● HOW TO COMPLETE THIS TASK:
Word for word, copy each record that comes after this.
════════════════════
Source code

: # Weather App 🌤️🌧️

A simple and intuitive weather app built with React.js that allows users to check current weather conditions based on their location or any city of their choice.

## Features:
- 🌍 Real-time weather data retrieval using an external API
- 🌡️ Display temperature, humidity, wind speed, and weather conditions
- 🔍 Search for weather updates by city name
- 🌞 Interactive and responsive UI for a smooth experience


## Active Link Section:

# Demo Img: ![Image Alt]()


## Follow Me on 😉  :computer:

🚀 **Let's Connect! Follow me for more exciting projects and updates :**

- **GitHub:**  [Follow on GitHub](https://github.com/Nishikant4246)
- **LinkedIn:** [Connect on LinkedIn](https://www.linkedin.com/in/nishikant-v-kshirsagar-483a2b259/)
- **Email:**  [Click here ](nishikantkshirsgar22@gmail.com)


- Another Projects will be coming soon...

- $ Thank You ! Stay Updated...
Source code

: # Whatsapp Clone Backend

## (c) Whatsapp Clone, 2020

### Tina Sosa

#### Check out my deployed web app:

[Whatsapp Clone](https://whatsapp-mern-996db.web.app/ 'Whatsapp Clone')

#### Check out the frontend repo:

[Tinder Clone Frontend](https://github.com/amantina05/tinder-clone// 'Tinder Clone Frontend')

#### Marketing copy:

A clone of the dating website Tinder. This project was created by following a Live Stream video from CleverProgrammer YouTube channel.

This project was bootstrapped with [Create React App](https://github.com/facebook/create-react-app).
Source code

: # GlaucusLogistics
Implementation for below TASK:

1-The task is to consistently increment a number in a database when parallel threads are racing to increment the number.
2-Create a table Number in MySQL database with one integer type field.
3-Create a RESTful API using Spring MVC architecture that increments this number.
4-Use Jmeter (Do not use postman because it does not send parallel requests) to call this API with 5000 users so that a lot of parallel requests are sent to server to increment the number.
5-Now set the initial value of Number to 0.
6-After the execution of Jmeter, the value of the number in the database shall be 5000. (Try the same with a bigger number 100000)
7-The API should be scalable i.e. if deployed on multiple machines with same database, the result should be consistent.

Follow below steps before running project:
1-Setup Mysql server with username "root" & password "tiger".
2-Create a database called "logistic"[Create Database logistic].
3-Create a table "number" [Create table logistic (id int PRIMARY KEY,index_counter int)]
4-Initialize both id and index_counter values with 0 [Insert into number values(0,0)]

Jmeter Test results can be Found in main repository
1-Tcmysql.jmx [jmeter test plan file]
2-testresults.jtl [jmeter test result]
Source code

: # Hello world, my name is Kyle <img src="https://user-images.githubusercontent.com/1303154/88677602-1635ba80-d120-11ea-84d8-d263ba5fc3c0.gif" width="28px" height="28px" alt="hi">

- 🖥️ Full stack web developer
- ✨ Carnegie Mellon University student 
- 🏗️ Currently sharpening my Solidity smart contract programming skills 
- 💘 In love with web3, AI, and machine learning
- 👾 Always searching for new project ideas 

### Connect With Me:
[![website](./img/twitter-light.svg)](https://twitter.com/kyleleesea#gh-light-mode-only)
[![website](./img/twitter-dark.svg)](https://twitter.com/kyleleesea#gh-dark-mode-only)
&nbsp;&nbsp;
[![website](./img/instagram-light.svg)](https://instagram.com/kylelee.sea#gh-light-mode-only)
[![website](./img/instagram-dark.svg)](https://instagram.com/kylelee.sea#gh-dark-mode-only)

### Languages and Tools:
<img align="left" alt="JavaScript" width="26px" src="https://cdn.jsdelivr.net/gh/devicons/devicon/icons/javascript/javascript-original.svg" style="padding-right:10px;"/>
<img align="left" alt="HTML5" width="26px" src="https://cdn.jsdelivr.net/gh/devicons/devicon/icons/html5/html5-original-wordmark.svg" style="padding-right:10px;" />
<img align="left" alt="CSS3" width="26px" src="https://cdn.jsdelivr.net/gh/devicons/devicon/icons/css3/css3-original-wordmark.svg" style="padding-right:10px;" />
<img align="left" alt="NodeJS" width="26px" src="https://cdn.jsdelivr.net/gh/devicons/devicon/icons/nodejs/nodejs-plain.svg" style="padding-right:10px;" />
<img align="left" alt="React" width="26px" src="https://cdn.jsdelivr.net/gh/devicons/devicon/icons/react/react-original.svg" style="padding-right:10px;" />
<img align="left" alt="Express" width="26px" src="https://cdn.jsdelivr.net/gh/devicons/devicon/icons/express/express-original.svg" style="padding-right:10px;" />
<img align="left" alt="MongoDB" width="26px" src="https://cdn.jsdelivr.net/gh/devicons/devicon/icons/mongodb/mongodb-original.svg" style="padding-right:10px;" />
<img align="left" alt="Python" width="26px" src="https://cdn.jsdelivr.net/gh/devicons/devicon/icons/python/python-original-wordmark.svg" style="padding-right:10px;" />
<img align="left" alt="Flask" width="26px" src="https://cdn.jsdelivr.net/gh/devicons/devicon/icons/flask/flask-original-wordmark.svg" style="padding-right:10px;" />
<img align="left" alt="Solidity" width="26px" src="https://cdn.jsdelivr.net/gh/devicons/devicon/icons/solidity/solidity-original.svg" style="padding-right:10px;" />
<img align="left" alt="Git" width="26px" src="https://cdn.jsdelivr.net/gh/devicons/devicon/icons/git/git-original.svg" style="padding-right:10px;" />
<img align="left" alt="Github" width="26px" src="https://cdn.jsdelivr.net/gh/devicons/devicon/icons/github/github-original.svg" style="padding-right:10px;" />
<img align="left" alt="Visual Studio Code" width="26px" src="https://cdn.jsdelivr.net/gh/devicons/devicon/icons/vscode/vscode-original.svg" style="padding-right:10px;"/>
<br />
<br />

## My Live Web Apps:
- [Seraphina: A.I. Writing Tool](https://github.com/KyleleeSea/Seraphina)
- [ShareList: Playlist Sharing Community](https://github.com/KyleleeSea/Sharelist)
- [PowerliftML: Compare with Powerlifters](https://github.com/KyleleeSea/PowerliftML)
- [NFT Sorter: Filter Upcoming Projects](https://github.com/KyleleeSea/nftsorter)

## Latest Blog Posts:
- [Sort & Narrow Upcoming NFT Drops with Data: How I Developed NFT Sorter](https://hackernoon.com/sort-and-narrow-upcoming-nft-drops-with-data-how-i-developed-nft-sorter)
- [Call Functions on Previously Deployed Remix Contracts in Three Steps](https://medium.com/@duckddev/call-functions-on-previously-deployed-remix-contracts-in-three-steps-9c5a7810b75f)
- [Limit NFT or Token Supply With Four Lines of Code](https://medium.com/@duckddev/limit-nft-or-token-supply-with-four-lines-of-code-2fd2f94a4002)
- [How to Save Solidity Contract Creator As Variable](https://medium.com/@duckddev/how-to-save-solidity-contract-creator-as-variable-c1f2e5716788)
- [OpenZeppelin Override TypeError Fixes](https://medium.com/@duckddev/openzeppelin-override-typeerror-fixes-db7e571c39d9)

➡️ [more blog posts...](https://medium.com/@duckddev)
════════════════════
● FINISHED TASK:
Source code

: # Weather App 🌤️🌧️

A simple and intuitive weather app built with React.js that allows users to check current weather conditions based on their location or any city of their choice.

## Features:
- 🌍 Real-time weather data retrieval using an external API
- 🌡️ Display temperature, humidity, wind speed, and weather conditions
- 🔍 Search for weather updates by city name
- 🌞 Interactive and responsive UI for a smooth experience


## Active Link Section:

# Demo Img: ![Image Alt]()


## Follow Me on 😉  :computer:

🚀 **Let's Connect! Follow me for more exciting projects and updates :**

- **GitHub:**  [Follow on GitHub](https://github.com/Nishikant4246)
- **LinkedIn:** [Connect on LinkedIn](https://www.linkedin.com/in/nishikant-v-kshirsagar-483a2b259/)
- **Email:**  [Click here ](nishikantkshirsgar22@gmail.com)


- Another Projects will be coming soon...

- $ Thank You ! Stay Updated...
Source code

: # Whatsapp Clone Backend

## (c) Whatsapp Clone, 2020

### Tina Sosa

#### Check out my deployed web app:

[Whatsapp Clone](https://whatsapp-mern-996db.web.app/ 'Whatsapp Clone')

#### Check out the frontend repo:

[Tinder Clone Frontend](https://github.com/amantina05/tinder-clone// 'Tinder Clone Frontend')

#### Marketing copy:

A clone of the dating website Tinder. This project was created by following a Live Stream video from CleverProgrammer YouTube channel.

This project was bootstrapped with [Create React App](https://github.com/facebook/create-react-app).
Source code

: # GlaucusLogistics
Implementation for below TASK:

1-The task is to consistently increment a number in a database when parallel threads are racing to increment the number.
2-Create a table Number in MySQL database with one integer type field.
3-Create a RESTful API using Spring MVC architecture that increments this number.
4-Use Jmeter (Do not use postman because it does not send parallel requests) to call this API with 5000 users so that a lot of parallel requests are sent to server to increment the number.
5-Now set the initial value of Number to 0.
6-After the execution of Jmeter, the value of the number in the database shall be 5000. (Try the same with a bigger number 100000)
7-The API should be scalable i.e. if deployed on multiple machines with same database, the result should be consistent.

Follow below steps before running project:
1-Setup Mysql server with username "root" & password "tiger".
2-Create a database called "logistic"[Create Database logistic].
3-Create a table "number" [Create table logistic (id int PRIMARY KEY,index_counter int)]
4-Initialize both id and index_counter values with 0 [Insert into number values(0,0)]

Jmeter Test results can be Found in main repository
1-Tcmysql.jmx [jmeter test plan file]
2-testresults.jtl [jmeter test result]
Source code

: # Hello world, my name is Kyle <img src="https://user-images.githubusercontent.com/1303154/88677602-1635ba80-d120-11ea-84d8-d263ba5fc3c0.gif" width="28px" height="28px" alt="hi">

- 🖥️ Full stack web developer
- ✨ Carnegie Mellon University student 
- 🏗️ Currently sharpening my Solidity smart contract programming skills 
- 💘 In love with web3, AI, and machine learning
- 👾 Always searching for new project ideas 

### Connect With Me:
[![website](./img/twitter-light.svg)](https://twitter.com/kyleleesea#gh-light-mode-only)
[![website](./img/twitter-dark.svg)](https://twitter.com/kyleleesea#gh-dark-mode-only)
&nbsp;&nbsp;
[![website](./img/instagram-light.svg)](https://instagram.com/kylelee.sea#gh-light-mode-only)
[![website](./img/instagram-dark.svg)](https://instagram.com/kylelee.sea#gh-dark-mode-only)

### Languages and Tools:
<img align="left" alt="JavaScript" width="26px" src="https://cdn.jsdelivr.net/gh/devicons/devicon/icons/javascript/javascript-original.svg" style="padding-right:10px;"/>
<img align="left" alt="HTML5" width="26px" src="https://cdn.jsdelivr.net/gh/devicons/devicon/icons/html5/html5-original-wordmark.svg" style="padding-right:10px;" />
<img align="left" alt="CSS3" width="26px" src="https://cdn.jsdelivr.net/gh/devicons/devicon/icons/css3/css3-original-wordmark.svg" style="padding-right:10px;" />
<img align="left" alt="NodeJS" width="26px" src="https://cdn.jsdelivr.net/gh/devicons/devicon/icons/nodejs/nodejs-plain.svg" style="padding-right:10px;" />
<img align="left" alt="React" width="26px" src="https://cdn.jsdelivr.net/gh/devicons/devicon/icons/react/react-original.svg" style="padding-right:10px;" />
<img align="left" alt="Express" width="26px" src="https://cdn.jsdelivr.net/gh/devicons/devicon/icons/express/express-original.svg" style="padding-right:10px;" />
<img align="left" alt="MongoDB" width="26px" src="https://cdn.jsdelivr.net/gh/devicons/devicon/icons/mongodb/mongodb-original.svg" style="padding-right:10px;" />
<img align="left" alt="Python" width="26px" src="https://cdn.jsdelivr.net/gh/devicons/devicon/icons/python/python-original-wordmark.svg" style="padding-right:10px;" />
<img align="left" alt="Flask" width="26px" src="https://cdn.jsdelivr.net/gh/devicons/devicon/icons/flask/flask-original-wordmark.svg" style="padding-right:10px;" />
<img align="left" alt="Solidity" width="26px" src="https://cdn.jsdelivr.net/gh/devicons/devicon/icons/solidity/solidity-original.svg" style="padding-right:10px;" />
<img align="left" alt="Git" width="26px" src="https://cdn.jsdelivr.net/gh/devicons/devicon/icons/git/git-original.svg" style="padding-right:10px;" />
<img align="left" alt="Github" width="26px" src="https://cdn.jsdelivr.net/gh/devicons/devicon/icons/github/github-original.svg" style="padding-right:10px;" />
<img align="left" alt="Visual Studio Code" width="26px" src="https://cdn.jsdelivr.net/gh/devicons/devicon/icons/vscode/vscode-original.svg" style="padding-right:10px;"/>
<br />
<br />

## My Live Web Apps:
- [Seraphina: A.I. Writing Tool](https://github.com/KyleleeSea/Seraphina)
- [ShareList: Playlist Sharing Community](https://github.com/KyleleeSea/Sharelist)
- [PowerliftML: Compare with Powerlifters](https://github.com/KyleleeSea/PowerliftML)
- [NFT Sorter: Filter Upcoming Projects](https://github.com/KyleleeSea/nftsorter)

## Latest Blog Posts:
- [Sort & Narrow Upcoming NFT Drops with Data: How I Developed NFT Sorter](https://hackernoon.com/sort-and-narrow-upcoming-nft-drops-with-data-how-i-developed-nft-sorter)
- [Call Functions on Previously Deployed Remix Contracts in Three Steps](https://medium.com/@duckddev/call-functions-on-previously-deployed-remix-contracts-in-three-steps-9c5a7810b75f)
- [Limit NFT or Token Supply With Four Lines of Code](https://medium.com/@duckddev/limit-nft-or-token-supply-with-four-lines-of-code-2fd2f94a4002)
- [How to Save Solidity Contract Creator As Variable](https://medium.com/@duckddev/how-to-save-solidity-contract-creator-as-variable-c1f2e5716788)
- [OpenZeppelin Override TypeError Fixes](https://medium.com/@duckddev/openzeppelin-override-typeerror-fixes-db7e571c39d9)

➡️ [more blog posts...](https://medium.com/@duckddev)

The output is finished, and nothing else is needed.